Here it is in python (I'm attaching a screen grab because I don't know how to do indents here)

And with recursion:

I wonder if this is what HAL 9000 and Skynet do on thier spare time. :D

That was my original inspiration! In class, we watched "Donald in Mathmagicland", and it covered the golden ratio. My math teacher then explained the relationship between the golden ratio and the fibonacci sequence, inspiring me to come up with the algorith at lunch.

Oh, this is a good one...

In the Cabinet Making world, we call this guy the "Golden Ratio" and it has been indespensable in the carpentry world for hundreds of years. 1.618, yo!
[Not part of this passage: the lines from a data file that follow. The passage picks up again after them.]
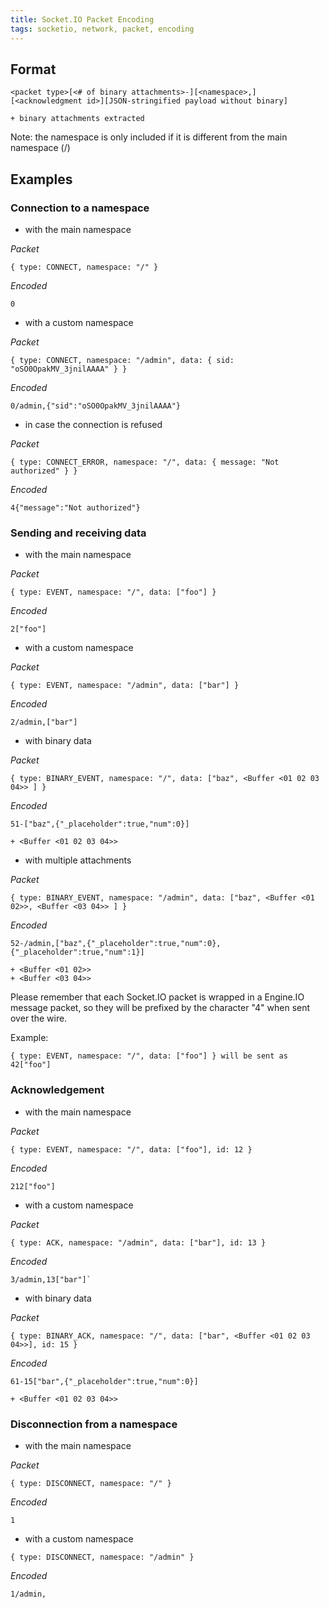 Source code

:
 ```yaml
---
title: Socket.IO Packet Encoding
tags: socketio, network, packet, encoding
---
```


## Format
```
<packet type>[<# of binary attachments>-][<namespace>,][<acknowledgment id>][JSON-stringified payload without binary]

+ binary attachments extracted
```

Note: the namespace is only included if it is different from the main namespace (/)

## Examples

### Connection to a namespace

- with the main namespace

*Packet*

```
{ type: CONNECT, namespace: "/" }
```

*Encoded*

```
0
```

- with a custom namespace

*Packet*

```
{ type: CONNECT, namespace: "/admin", data: { sid: "oSO0OpakMV_3jnilAAAA" } }
```

*Encoded*

```
0/admin,{"sid":"oSO0OpakMV_3jnilAAAA"}
```

- in case the connection is refused

*Packet*

```
{ type: CONNECT_ERROR, namespace: "/", data: { message: "Not authorized" } }
```

*Encoded*

```
4{"message":"Not authorized"}
```

### Sending and receiving data

- with the main namespace

*Packet*

```
{ type: EVENT, namespace: "/", data: ["foo"] }
```

*Encoded*

```
2["foo"]
```

- with a custom namespace

*Packet*

```
{ type: EVENT, namespace: "/admin", data: ["bar"] }
```

*Encoded*

```
2/admin,["bar"]
```

- with binary data

*Packet*

```
{ type: BINARY_EVENT, namespace: "/", data: ["baz", <Buffer <01 02 03 04>> ] }
```


*Encoded*

```
51-["baz",{"_placeholder":true,"num":0}]

+ <Buffer <01 02 03 04>>
```

- with multiple attachments

*Packet*

```
{ type: BINARY_EVENT, namespace: "/admin", data: ["baz", <Buffer <01 02>>, <Buffer <03 04>> ] }
```

*Encoded*

```
52-/admin,["baz",{"_placeholder":true,"num":0},{"_placeholder":true,"num":1}]

+ <Buffer <01 02>>
+ <Buffer <03 04>>
```

Please remember that each Socket.IO packet is wrapped in a Engine.IO message packet, so they will be prefixed by the character "4" when sent over the wire.

Example:

```
{ type: EVENT, namespace: "/", data: ["foo"] } will be sent as 42["foo"]
```

### Acknowledgement

- with the main namespace

*Packet*

```
{ type: EVENT, namespace: "/", data: ["foo"], id: 12 }
```

*Encoded*

```
212["foo"]
```

- with a custom namespace

*Packet*

```
{ type: ACK, namespace: "/admin", data: ["bar"], id: 13 }
```

*Encoded*

```
3/admin,13["bar"]`
```

- with binary data

*Packet*

```
{ type: BINARY_ACK, namespace: "/", data: ["bar", <Buffer <01 02 03 04>>], id: 15 }
```

*Encoded*

```
61-15["bar",{"_placeholder":true,"num":0}]

+ <Buffer <01 02 03 04>>
```

### Disconnection from a namespace

- with the main namespace

*Packet*

```
{ type: DISCONNECT, namespace: "/" }
```

*Encoded*

```
1
```

- with a custom namespace

```
{ type: DISCONNECT, namespace: "/admin" }
```

*Encoded*

```
1/admin,
``` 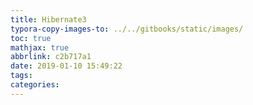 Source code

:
 ```yaml
---
title: Hibernate3
typora-copy-images-to: ../../gitbooks/static/images/
toc: true
mathjax: true
abbrlink: c2b717a1
date: 2019-01-10 15:49:22
tags:
categories:
---
```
If you happen to have a chest of drawers or a multi-panel door etc, you are likely to find that the dimensions of the drawers decend in size based on ol' Fibonacci. Furniture that is not built according to this Golden Ratio "looks funny".

You will also find that the ratio of distance from your belly button to the ground compared to the distance from your belly button to the top of your head is also a golden ratio.  It keeps turning up in a lot of places.

Computer science teacher uses Fibonacci as one of his examples for how a recursive algorithm works... Pretty poor example according to some but hey, does demonstrate it at least :P I would hate to see it done recursively on a microcontroller. Iteratively as you have done is the only real way forwards for Fibonacci.

An interesting and VERY educational exercise would be to make the stamp calculate longer numbers.  It is quite possible and not that hard.  Every 8 bit processor (AVR/Arduino, Pic/Picaxe, Basic Stamp, etc) that calculates numbers larger than 255 does it.  To get you started here is a web site that shows how to do it on the BS2.

http://emesystems.com/BS2math6.htm

You are an evil man sir, if your suggesting he does it to 64 bits.   ; D

Seriously though it would be good for a 16 bit(up to 65535) attempt at least.